*** DATA IN THIS EXERCISE Section Begins ***

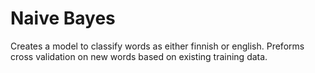 # Naive Bayes
Creates a model to classify words as either finnish or english. Preforms cross validation on new words based on existing training data.
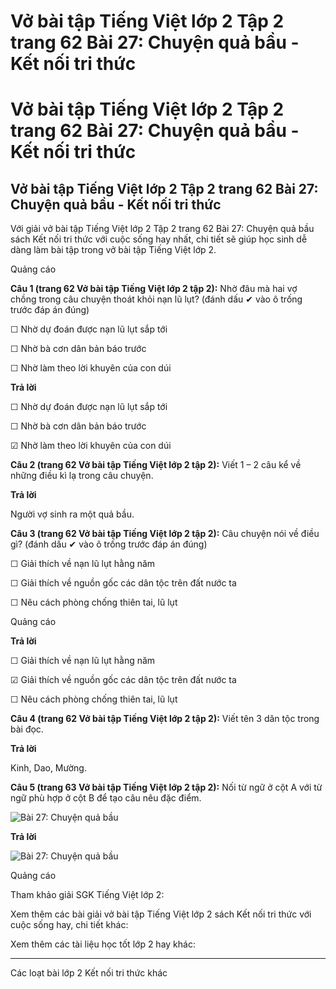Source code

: # Vở bài tập Tiếng Việt lớp 2 Tập 2 trang 62 Bài 27: Chuyện quả bầu - Kết nối tri thức

# Vở bài tập Tiếng Việt lớp 2 Tập 2 trang 62 Bài 27: Chuyện quả bầu - Kết nối tri thức

## Vở bài tập Tiếng Việt lớp 2 Tập 2 trang 62 Bài 27: Chuyện quả bầu - Kết nối tri thức

Với giải vở bài tập Tiếng Việt lớp 2 Tập 2 trang 62 Bài 27: Chuyện quả bầu sách Kết nối tri thức với cuộc sống hay nhất, chi tiết sẽ giúp học sinh dễ dàng làm bài tập trong vở bài tập Tiếng Việt lớp 2.

Quảng cáo

**Câu 1 (trang 62 Vở bài tập Tiếng Việt lớp 2 tập 2):** Nhờ đâu mà hai vợ chồng trong câu chuyện thoát khỏi nạn lũ lụt? (đánh dấu ✔ vào ô trống trước đáp án đúng)

☐ Nhờ dự đoán được nạn lũ lụt sắp tới

☐ Nhờ bà cơn dân bản báo trước

☐ Nhờ làm theo lời khuyên của con dúi

**Trả lời**

☐ Nhờ dự đoán được nạn lũ lụt sắp tới

☐ Nhờ bà cơn dân bản báo trước

☑ Nhờ làm theo lời khuyên của con dúi

**Câu 2 (trang 62 Vở bài tập Tiếng Việt lớp 2 tập 2):** Viết 1 – 2 câu kể về những điều kì lạ trong câu chuyện.

**Trả lời**

Người vợ sinh ra một quả bầu.

**Câu 3 (trang 62 Vở bài tập Tiếng Việt lớp 2 tập 2):** Câu chuyện nói về điều gì? (đánh dấu ✔ vào ô trống trước đáp án đúng)

☐ Giải thích về nạn lũ lụt hằng năm

☐ Giải thích về nguồn gốc các dân tộc trên đất nước ta

☐ Nêu cách phòng chống thiên tai, lũ lụt

Quảng cáo

**Trả lời**

☐ Giải thích về nạn lũ lụt hằng năm

☑ Giải thích về nguồn gốc các dân tộc trên đất nước ta

☐ Nêu cách phòng chống thiên tai, lũ lụt

**Câu 4 (trang 62 Vở bài tập Tiếng Việt lớp 2 tập 2):** Viết tên 3 dân tộc trong bài đọc.

**Trả lời**

Kinh, Dao, Mường.

**Câu 5 (trang 63 Vở bài tập Tiếng Việt lớp 2 tập 2):** Nối từ ngữ ở cột A với từ ngữ phù hợp ở cột B để tạo câu nêu đặc điểm.

![Bài 27: Chuyện quả bầu](https://vietjack.com/vbt-tieng-viet-2-kn/images/bai-27-chuyen-qua-bau-35428.png)

**Trả lời**

![Bài 27: Chuyện quả bầu](https://vietjack.com/vbt-tieng-viet-2-kn/images/bai-27-chuyen-qua-bau-35429.png)

Quảng cáo

Tham khảo giải SGK Tiếng Việt lớp 2:

Xem thêm các bài giải vở bài tập Tiếng Việt lớp 2 sách Kết nối tri thức với cuộc sống hay, chi tiết khác:

Xem thêm các tài liệu học tốt lớp 2 hay khác:

* * *

Các loạt bài lớp 2 Kết nối tri thức khác
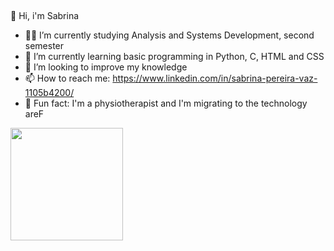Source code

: ##
👋 Hi, i'm Sabrina 

- 👩‍🦰 I’m currently studying Analysis and Systems Development, second semester
- 📖 I’m currently learning basic programming in Python, C, HTML and CSS
- 🎯 I’m looking to improve my knowledge
- 📫 How to reach me: https://www.linkedin.com/in/sabrina-pereira-vaz-1105b4200/
- 💎 Fun fact: I'm a physiotherapist and I'm migrating to the technology areF

<div>
  <a href="https://github.com/SabrinaPVaz">
  <img height = "180em" src = "https://github-readme-stats.vercel.app/api?username=SabrinaPVaz&show_icons=true&theme=dracula&include_all_commits=true&count_private=true" / >  </div>
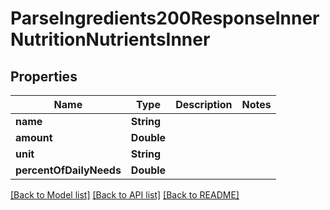 # ParseIngredients200ResponseInnerNutritionNutrientsInner

## Properties
Name | Type | Description | Notes
------------ | ------------- | ------------- | -------------
**name** | **String** |  | 
**amount** | **Double** |  | 
**unit** | **String** |  | 
**percentOfDailyNeeds** | **Double** |  | 

[[Back to Model list]](../README.md#documentation-for-models) [[Back to API list]](../README.md#documentation-for-api-endpoints) [[Back to README]](../README.md)


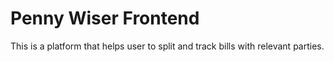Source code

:# Penny Wiser Frontend

This is a platform that helps user to split and track bills with relevant parties.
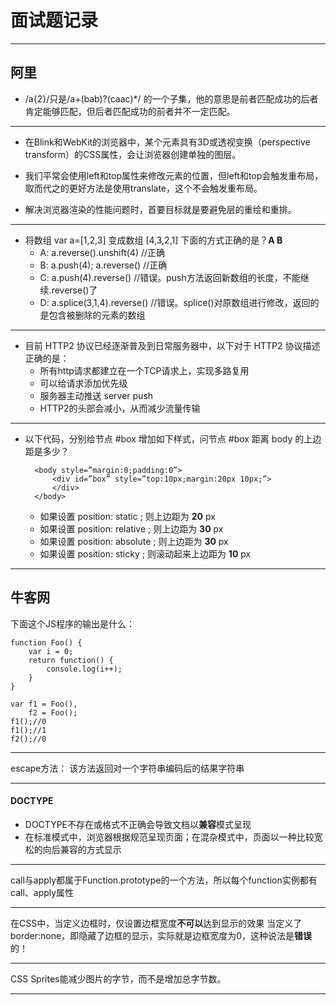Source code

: # 面试题记录

- - - 

## 阿里

- /a{2}/只是/a+(bab)?(caac)*/ 的一个子集，他的意思是前者匹配成功的后者肯定能够匹配，但后者匹配成功的前者并不一定匹配。

- - - 

- 在Blink和WebKit的浏览器中，某个元素具有3D或透视变换（perspective transform）的CSS属性，会让浏览器创建单独的图层。

- 我们平常会使用left和top属性来修改元素的位置，但left和top会触发重布局，取而代之的更好方法是使用translate，这个不会触发重布局。

- 解决浏览器渲染的性能问题时，首要目标就是要避免层的重绘和重排。
- - - 

- 将数组 var a=[1,2,3] 变成数组 [4,3,2,1] 下面的方式正确的是？**A B**
  - A:  a.reverse().unshift(4) //正确
  - B:  a.push(4); a.reverse()  //正确
  - C:  a.push(4).reverse() //错误。push方法返回新数组的长度，不能继续.reverse()了
  - D:  a.splice(3,1,4).reverse() //错误。splice()对原数组进行修改，返回的是包含被删除的元素的数组

- - -

- 目前 HTTP2 协议已经逐渐普及到日常服务器中，以下对于 HTTP2 协议描述正确的是：
  - 所有http请求都建立在一个TCP请求上，实现多路复用
  - 可以给请求添加优先级
  - 服务器主动推送 server push
  - HTTP2的头部会减小，从而减少流量传输
  
- - -

- 以下代码，分别给节点 #box 增加如下样式，问节点 #box 距离 body 的上边距是多少？


        <body style=”margin:0;padding:0”>
            <div id=”box” style=”top:10px;margin:20px 10px;”>
            </div>
        </body>
    
    - 如果设置 position: static ; 则上边距为 **20** px
    - 如果设置 position: relative ; 则上边距为 **30** px
    - 如果设置 position: absolute ; 则上边距为 **30** px
    - 如果设置 position: sticky ; 则滚动起来上边距为 **10** px
    
- - -
## 牛客网
下面这个JS程序的输出是什么：

    function Foo() {
        var i = 0;
        return function() {
            console.log(i++);
        }
    }

    var f1 = Foo(),
        f2 = Foo();
    f1();//0
    f1();//1
    f2();//0
  
- - -
escape方法： 该方法返回对一个字符串编码后的结果字符串

- - -
#### DOCTYPE
- DOCTYPE不存在或格式不正确会导致文档以**兼容**模式呈现
- 在标准模式中，浏览器根据规范呈现页面；在混杂模式中，页面以一种比较宽松的向后兼容的方式显示

- - -
call与apply都属于Function.prototype的一个方法，所以每个function实例都有call、apply属性

- - -
在CSS中，当定义边框时，仅设置边框宽度**不可以**达到显示的效果
当定义了border:none，即隐藏了边框的显示，实际就是边框宽度为0，这种说法是**错误**的！

- - -
CSS Sprites能减少图片的字节，而不是增加总字节数。

- - -

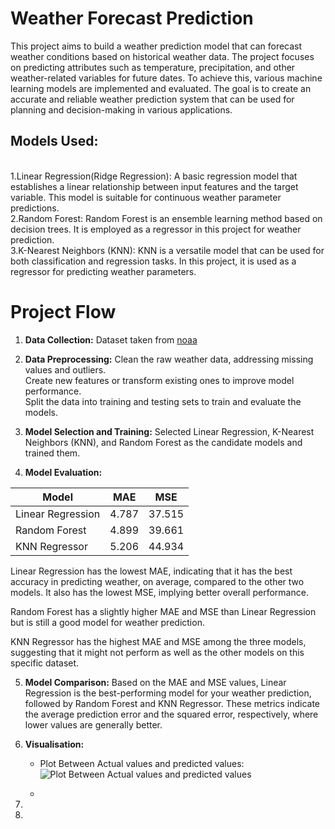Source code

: # Weather Forecast Prediction
This project aims to build a weather prediction model that can forecast weather conditions based on historical weather data. The project focuses on predicting attributes such as temperature, precipitation, and other weather-related variables for future dates. To achieve this, various machine learning models are implemented and evaluated. The goal is to create an accurate and reliable weather prediction system that can be used for planning and decision-making in various applications.
## Models Used:
<br>
1.Linear Regression(Ridge Regression): A basic regression model that establishes a linear relationship between input features and the target variable. This model is suitable for continuous weather parameter predictions.<br>
2.Random Forest: Random Forest is an ensemble learning method based on decision trees. It is employed as a regressor in this project for weather prediction.<br>
3.K-Nearest Neighbors (KNN): KNN is a versatile model that can be used for both classification and regression tasks. In this project, it is used as a regressor for predicting weather parameters.

# Project Flow

1. **Data Collection:** Dataset taken from  [noaa](https://www.ncdc.noaa.gov/cdo-web/search)
2. **Data Preprocessing:**
   Clean the raw weather data, addressing missing values and outliers.<br>
   Create new features or transform existing ones to improve model performance.<br>
   Split the data into training and testing sets to train and evaluate the models.<br>
3. **Model Selection and Training:**
   Selected Linear Regression, K-Nearest Neighbors (KNN), and Random Forest as the candidate models and trained them.

4. **Model Evaluation:** 
  
  | Model | MAE | MSE |
  |----------|----------|----------|
  | Linear Regression |	4.787 |	37.515 |
  | Random Forest |	4.899	| 39.661 |
  | KNN Regressor	| 5.206	| 44.934 |

  Linear Regression has the lowest MAE, indicating that it has the best accuracy in predicting weather, on average, compared to the other two models. It also has     the lowest MSE, implying better overall performance.
  
  Random Forest has a slightly higher MAE and MSE than Linear Regression but is still a good model for weather prediction.
  
  KNN Regressor has the highest MAE and MSE among the three models, suggesting that it might not perform as well as the other models on this specific dataset.

5. **Model Comparison:**
  Based on the MAE and MSE values, Linear Regression is the best-performing model for your weather prediction, followed by Random Forest and KNN Regressor. These     metrics indicate the average prediction error and the squared error, respectively, where lower values are generally better.

6. **Visualisation:**
   - Plot Between Actual values and predicted values:
   ![Plot Between Actual values and predicted values](https://github.com/sejalphatangare/HacktoberFest23_MozillaCCEW/blob/5ce057377370c06ba1f5a648387ad63ec8b7c550/Images/diffplot.png)

   - 
   

8. 
9.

*** DATA IN THIS EXERCISE Section Ends ***

* PROBLEM DETAILS: Exactly how many lines of the listing hold the word "predicting"? Give the number with nothing else.

* ANSWER SECTION: 3